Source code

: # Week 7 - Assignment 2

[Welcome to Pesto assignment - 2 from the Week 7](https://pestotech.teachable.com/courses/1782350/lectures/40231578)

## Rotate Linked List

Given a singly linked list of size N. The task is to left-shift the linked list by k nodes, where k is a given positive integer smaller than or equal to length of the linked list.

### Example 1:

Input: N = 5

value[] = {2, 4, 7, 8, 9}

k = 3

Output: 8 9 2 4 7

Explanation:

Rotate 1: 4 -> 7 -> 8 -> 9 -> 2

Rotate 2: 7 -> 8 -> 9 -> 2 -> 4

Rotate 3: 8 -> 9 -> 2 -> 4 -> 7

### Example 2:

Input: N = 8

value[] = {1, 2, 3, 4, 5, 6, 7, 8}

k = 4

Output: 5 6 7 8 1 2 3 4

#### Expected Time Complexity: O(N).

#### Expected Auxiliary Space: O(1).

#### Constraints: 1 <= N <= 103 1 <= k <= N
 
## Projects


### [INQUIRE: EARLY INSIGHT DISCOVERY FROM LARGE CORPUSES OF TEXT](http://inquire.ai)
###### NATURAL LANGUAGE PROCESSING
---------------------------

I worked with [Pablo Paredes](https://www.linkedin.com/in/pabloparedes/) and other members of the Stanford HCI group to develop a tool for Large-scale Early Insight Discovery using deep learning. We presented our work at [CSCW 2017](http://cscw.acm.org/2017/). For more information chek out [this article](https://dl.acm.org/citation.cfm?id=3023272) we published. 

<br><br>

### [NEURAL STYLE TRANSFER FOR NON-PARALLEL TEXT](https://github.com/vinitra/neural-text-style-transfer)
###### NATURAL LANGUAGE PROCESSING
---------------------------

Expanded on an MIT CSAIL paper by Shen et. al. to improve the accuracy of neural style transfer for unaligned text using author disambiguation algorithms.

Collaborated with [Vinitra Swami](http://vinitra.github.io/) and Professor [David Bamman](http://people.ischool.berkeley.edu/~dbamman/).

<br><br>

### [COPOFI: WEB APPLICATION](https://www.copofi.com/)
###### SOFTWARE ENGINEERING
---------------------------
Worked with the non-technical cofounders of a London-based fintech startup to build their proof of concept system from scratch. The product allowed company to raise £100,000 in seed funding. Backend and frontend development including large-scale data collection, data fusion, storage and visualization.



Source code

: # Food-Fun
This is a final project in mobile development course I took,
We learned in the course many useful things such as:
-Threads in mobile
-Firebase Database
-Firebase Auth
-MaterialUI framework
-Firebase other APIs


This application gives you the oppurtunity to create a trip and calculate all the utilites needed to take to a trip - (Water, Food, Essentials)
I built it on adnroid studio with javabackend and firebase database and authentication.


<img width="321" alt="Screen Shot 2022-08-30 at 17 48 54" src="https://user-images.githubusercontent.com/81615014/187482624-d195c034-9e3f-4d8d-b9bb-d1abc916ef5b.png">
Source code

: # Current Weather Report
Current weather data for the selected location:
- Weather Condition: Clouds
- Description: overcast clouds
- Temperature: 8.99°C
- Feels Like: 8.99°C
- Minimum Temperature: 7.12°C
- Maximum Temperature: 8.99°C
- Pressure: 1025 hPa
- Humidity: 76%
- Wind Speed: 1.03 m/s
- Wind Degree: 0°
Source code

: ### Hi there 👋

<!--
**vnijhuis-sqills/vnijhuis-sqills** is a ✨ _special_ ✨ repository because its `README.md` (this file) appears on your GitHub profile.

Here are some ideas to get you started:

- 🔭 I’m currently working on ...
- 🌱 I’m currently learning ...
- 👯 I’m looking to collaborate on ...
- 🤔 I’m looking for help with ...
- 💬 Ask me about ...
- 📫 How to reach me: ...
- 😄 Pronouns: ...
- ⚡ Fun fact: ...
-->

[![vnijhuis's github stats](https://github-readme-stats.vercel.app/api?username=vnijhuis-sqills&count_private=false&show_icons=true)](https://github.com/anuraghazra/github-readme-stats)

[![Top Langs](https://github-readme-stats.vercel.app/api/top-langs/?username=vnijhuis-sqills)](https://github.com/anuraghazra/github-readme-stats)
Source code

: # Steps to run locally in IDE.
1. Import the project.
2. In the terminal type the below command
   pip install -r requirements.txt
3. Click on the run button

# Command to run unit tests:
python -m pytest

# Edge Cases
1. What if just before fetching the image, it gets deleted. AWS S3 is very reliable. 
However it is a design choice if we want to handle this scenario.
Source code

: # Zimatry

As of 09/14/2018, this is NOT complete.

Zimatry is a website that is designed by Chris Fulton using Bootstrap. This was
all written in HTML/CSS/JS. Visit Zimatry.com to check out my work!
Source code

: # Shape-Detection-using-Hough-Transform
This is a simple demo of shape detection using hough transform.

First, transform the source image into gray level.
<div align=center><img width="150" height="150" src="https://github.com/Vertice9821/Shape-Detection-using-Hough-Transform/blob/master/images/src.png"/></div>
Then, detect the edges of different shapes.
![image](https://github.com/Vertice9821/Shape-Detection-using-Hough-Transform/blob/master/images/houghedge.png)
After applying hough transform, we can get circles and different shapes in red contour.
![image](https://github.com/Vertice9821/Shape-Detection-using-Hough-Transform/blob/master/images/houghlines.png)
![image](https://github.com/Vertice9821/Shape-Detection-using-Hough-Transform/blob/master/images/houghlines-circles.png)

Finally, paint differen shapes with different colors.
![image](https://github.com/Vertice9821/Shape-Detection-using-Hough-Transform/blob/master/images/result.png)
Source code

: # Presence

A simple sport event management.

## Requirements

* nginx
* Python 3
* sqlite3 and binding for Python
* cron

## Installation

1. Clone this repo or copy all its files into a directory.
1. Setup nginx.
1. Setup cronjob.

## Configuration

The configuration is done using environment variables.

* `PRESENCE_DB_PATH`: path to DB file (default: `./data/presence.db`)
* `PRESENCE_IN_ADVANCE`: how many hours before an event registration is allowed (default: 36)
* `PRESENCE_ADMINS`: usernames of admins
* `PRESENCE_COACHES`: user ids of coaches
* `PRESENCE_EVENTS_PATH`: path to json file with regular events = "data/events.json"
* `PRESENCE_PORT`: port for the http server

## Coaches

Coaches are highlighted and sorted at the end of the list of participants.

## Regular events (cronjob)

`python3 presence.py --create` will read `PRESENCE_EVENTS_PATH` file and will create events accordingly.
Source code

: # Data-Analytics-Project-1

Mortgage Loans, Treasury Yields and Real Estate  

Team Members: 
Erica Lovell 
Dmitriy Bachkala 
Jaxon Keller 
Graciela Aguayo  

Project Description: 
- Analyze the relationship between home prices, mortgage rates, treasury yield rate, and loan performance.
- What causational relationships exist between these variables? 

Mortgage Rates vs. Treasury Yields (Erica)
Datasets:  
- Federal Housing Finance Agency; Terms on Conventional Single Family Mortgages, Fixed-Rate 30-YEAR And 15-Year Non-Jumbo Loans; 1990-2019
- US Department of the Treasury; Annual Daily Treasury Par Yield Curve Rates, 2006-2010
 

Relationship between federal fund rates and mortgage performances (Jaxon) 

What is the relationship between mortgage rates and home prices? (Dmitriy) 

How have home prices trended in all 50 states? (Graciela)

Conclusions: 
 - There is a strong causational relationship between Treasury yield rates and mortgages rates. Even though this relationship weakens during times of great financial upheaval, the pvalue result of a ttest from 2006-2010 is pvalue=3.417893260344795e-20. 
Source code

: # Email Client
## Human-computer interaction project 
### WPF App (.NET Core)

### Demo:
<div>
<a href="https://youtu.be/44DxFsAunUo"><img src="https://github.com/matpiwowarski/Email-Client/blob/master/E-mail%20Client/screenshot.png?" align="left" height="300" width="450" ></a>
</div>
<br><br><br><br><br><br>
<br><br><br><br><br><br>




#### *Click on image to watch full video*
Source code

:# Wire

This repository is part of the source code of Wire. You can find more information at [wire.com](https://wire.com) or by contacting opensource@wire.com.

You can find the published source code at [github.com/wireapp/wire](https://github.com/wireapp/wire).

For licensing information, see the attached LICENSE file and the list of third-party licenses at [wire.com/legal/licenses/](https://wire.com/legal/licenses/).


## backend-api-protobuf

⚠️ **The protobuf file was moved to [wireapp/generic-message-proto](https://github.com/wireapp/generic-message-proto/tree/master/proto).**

* [WHAT THE TASK ASKS]:
Taking the entries above, write out exactly each line from the one holding "Coaches are highlighted" to the one holding "- What causational", both included, and stop there.

* [WRITTEN REPLY]:
Coaches are highlighted and sorted at the end of the list of participants.

## Regular events (cronjob)

`python3 presence.py --create` will read `PRESENCE_EVENTS_PATH` file and will create events accordingly.
Source code

: # Data-Analytics-Project-1

Mortgage Loans, Treasury Yields and Real Estate  

Team Members: 
Erica Lovell 
Dmitriy Bachkala 
Jaxon Keller 
Graciela Aguayo  

Project Description: 
- Analyze the relationship between home prices, mortgage rates, treasury yield rate, and loan performance.
- What causational relationships exist between these variables? 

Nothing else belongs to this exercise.